[Start of Attachment]

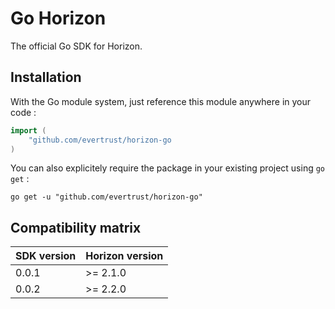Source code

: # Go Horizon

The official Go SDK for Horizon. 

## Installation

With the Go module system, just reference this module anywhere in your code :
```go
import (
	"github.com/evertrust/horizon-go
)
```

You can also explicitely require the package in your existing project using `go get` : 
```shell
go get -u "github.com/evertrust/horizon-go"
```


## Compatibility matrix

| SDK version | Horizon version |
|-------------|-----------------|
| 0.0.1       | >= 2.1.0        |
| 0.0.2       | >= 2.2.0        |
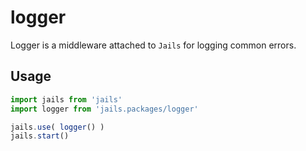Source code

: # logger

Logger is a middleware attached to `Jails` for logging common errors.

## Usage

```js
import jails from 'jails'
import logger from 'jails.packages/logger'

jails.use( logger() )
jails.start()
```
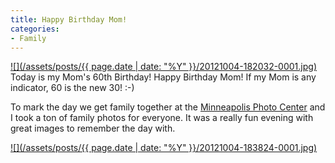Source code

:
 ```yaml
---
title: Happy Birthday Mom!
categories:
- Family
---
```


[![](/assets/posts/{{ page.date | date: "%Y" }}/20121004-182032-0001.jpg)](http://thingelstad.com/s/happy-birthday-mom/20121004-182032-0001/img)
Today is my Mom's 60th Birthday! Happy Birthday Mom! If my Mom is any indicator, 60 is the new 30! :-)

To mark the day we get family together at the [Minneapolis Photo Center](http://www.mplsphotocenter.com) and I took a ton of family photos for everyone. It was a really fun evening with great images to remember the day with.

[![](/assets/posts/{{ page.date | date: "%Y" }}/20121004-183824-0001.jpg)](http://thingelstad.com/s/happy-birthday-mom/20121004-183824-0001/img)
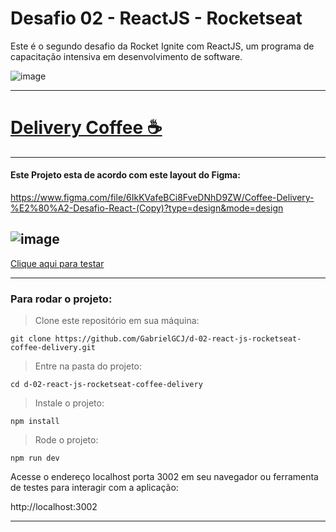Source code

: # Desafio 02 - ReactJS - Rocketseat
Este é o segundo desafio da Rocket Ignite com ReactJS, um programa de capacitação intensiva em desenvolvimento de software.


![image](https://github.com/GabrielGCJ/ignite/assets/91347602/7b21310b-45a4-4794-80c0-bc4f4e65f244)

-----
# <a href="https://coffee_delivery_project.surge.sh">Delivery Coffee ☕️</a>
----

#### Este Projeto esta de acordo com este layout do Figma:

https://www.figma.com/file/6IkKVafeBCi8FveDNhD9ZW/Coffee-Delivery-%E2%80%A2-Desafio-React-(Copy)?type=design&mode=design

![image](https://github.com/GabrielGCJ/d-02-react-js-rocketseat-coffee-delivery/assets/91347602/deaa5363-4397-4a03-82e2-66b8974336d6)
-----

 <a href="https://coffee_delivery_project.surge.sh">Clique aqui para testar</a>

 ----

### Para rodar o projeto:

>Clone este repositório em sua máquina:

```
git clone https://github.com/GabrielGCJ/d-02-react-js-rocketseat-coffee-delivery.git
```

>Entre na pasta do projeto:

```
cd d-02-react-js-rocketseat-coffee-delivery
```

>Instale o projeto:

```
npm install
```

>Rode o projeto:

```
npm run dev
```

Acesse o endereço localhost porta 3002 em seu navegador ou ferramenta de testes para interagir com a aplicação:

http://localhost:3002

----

[End of Attachment]

### EXERCISE BRIEF
How many lines of the listing include the string "thingelstad"? Respond with the number only.

### RESULT BELOW
2